WHAT THE TASK REQUIRES: Report every line from the following entries that contains the string "development".

Dataset entries:
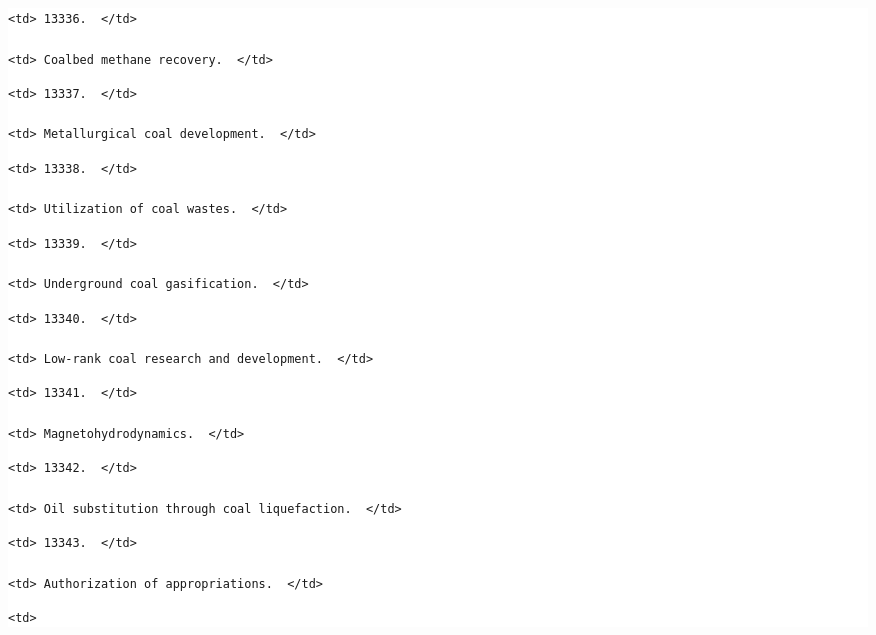     <td> 13336.  </td>

    <td> Coalbed methane recovery.  </td>

  </tr>

  <tr>

    <td> 13337.  </td>

    <td> Metallurgical coal development.  </td>

  </tr>

  <tr>

    <td> 13338.  </td>

    <td> Utilization of coal wastes.  </td>

  </tr>

  <tr>

    <td> 13339.  </td>

    <td> Underground coal gasification.  </td>

  </tr>

  <tr>

    <td> 13340.  </td>

    <td> Low-rank coal research and development.  </td>

  </tr>

  <tr>

    <td> 13341.  </td>

    <td> Magnetohydrodynamics.  </td>

  </tr>

  <tr>

    <td> 13342.  </td>

    <td> Oil substitution through coal liquefaction.  </td>

  </tr>

  <tr>

    <td> 13343.  </td>

    <td> Authorization of appropriations.  </td>

  </tr>

  <tr>

    <td>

YOUR SOLUTION:
    <td> Metallurgical coal development.  </td>
    <td> Low-rank coal research and development.  </td>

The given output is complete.